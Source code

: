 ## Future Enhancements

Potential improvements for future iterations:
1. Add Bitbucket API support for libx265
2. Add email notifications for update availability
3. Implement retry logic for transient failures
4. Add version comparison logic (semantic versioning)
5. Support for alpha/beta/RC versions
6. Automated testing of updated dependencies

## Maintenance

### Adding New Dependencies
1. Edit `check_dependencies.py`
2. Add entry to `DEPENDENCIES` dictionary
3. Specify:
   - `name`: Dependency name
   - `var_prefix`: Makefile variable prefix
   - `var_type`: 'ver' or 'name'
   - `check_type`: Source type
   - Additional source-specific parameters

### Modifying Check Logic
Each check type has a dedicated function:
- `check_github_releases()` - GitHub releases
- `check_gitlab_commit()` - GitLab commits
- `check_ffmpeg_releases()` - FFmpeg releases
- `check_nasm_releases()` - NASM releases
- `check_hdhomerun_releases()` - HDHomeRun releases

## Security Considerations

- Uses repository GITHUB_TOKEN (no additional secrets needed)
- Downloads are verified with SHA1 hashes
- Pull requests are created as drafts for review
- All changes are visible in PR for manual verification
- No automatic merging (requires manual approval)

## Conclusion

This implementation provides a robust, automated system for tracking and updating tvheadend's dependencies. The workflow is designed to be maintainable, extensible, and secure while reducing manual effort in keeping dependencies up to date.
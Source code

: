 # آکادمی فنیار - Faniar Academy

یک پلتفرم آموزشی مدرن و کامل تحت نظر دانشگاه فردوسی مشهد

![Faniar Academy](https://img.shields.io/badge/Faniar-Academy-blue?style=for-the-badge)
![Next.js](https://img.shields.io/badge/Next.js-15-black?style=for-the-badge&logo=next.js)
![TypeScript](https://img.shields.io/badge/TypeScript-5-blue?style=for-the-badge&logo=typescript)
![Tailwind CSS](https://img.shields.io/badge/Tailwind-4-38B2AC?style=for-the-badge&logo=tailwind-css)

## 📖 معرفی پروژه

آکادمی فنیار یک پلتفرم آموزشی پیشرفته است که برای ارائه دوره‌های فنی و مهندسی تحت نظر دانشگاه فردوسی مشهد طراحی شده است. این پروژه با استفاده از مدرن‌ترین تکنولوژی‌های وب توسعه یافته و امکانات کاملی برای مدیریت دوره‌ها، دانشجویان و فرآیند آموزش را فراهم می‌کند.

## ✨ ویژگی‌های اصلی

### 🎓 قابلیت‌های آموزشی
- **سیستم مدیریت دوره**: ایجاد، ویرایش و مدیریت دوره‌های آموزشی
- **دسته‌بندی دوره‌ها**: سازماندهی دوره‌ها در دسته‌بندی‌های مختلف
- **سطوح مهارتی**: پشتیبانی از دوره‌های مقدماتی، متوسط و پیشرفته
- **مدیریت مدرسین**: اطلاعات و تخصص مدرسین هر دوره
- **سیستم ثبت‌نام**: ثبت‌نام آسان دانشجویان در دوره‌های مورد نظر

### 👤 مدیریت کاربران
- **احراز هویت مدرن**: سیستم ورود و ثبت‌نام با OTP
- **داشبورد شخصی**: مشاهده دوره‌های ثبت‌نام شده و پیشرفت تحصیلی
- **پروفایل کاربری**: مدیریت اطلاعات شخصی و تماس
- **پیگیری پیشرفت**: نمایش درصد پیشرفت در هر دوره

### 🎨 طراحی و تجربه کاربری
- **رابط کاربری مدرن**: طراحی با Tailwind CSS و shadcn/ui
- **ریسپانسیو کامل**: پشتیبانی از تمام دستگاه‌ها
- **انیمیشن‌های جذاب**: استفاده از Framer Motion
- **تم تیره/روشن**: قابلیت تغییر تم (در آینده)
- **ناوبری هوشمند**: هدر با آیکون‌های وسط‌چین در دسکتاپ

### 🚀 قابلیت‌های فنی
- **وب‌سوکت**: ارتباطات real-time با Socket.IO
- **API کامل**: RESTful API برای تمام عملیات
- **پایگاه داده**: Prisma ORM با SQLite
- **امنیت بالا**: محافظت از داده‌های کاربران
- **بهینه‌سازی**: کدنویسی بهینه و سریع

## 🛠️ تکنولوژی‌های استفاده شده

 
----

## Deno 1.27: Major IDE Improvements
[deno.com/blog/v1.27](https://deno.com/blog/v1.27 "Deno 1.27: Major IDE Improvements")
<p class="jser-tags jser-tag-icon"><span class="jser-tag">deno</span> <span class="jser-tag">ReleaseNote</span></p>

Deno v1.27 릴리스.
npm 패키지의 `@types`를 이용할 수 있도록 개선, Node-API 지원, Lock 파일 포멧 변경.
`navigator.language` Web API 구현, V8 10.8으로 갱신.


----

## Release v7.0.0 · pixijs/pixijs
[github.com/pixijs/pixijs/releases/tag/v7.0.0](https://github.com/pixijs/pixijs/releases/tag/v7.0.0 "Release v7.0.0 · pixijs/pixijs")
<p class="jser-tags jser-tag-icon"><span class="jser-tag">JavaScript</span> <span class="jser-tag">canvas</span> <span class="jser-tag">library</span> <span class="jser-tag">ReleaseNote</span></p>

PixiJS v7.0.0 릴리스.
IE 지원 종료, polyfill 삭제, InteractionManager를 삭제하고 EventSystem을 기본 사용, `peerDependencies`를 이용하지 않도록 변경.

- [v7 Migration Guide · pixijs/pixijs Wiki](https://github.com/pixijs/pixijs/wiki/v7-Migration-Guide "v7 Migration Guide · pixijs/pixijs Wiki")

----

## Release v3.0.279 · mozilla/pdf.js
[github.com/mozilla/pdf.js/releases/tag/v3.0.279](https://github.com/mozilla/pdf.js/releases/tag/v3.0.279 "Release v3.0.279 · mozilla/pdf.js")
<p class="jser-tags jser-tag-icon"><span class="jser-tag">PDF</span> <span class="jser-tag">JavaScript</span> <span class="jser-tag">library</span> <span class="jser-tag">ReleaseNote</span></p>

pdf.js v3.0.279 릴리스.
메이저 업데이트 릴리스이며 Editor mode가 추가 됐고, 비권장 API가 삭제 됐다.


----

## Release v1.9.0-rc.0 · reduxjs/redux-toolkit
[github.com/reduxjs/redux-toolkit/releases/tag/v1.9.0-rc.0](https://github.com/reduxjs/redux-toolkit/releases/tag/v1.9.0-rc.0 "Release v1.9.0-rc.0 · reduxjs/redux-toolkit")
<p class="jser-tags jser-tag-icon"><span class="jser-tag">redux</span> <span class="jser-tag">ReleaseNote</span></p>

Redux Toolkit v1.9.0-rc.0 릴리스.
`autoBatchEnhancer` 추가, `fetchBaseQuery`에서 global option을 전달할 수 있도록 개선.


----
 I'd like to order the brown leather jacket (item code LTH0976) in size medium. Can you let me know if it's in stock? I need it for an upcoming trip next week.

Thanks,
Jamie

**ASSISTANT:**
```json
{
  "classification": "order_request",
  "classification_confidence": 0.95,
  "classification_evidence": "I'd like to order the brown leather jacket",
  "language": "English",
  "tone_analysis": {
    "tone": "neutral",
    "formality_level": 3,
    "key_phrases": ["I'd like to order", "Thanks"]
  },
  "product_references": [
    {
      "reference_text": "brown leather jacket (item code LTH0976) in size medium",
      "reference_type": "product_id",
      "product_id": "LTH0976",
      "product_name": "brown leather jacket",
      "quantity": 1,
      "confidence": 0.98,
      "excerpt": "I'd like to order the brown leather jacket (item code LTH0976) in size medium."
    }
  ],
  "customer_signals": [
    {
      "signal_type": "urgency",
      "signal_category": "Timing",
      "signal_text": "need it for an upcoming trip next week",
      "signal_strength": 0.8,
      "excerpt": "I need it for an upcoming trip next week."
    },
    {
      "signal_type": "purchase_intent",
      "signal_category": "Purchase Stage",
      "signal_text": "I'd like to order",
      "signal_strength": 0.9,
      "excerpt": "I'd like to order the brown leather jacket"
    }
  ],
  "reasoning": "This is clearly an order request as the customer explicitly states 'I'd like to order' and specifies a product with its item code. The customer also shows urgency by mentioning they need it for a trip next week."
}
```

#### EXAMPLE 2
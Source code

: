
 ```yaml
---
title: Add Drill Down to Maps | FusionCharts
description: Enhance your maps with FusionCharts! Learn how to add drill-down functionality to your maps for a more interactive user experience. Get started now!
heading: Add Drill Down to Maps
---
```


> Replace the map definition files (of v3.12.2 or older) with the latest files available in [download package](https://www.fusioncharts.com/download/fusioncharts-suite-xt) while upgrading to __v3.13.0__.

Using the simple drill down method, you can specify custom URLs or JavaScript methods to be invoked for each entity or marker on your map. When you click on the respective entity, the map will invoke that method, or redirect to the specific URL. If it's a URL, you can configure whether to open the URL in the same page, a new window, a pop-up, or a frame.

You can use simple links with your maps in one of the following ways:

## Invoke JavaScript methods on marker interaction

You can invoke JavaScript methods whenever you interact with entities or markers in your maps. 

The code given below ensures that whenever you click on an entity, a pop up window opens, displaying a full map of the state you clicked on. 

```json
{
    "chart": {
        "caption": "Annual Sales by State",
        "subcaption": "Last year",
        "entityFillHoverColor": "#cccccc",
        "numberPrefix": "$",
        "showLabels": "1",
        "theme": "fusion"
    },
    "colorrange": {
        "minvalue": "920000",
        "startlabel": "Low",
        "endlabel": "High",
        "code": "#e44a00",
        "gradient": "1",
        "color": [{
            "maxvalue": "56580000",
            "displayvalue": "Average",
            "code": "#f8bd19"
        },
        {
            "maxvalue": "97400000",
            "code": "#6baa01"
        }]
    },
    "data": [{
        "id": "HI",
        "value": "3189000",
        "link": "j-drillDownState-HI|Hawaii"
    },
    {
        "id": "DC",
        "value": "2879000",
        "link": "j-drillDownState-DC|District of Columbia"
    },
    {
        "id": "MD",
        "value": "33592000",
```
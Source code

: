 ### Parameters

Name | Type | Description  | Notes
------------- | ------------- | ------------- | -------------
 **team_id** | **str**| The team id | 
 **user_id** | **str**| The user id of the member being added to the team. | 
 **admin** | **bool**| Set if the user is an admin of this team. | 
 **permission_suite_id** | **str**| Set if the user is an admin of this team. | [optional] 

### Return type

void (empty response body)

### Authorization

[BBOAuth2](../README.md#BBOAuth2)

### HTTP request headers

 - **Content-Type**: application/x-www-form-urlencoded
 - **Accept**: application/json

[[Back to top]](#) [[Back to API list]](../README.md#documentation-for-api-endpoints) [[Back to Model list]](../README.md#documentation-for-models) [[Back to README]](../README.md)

# Exercise aim:
Count the lines in the records that contain the word "mozilla", and give only that number.

# Written reply:
2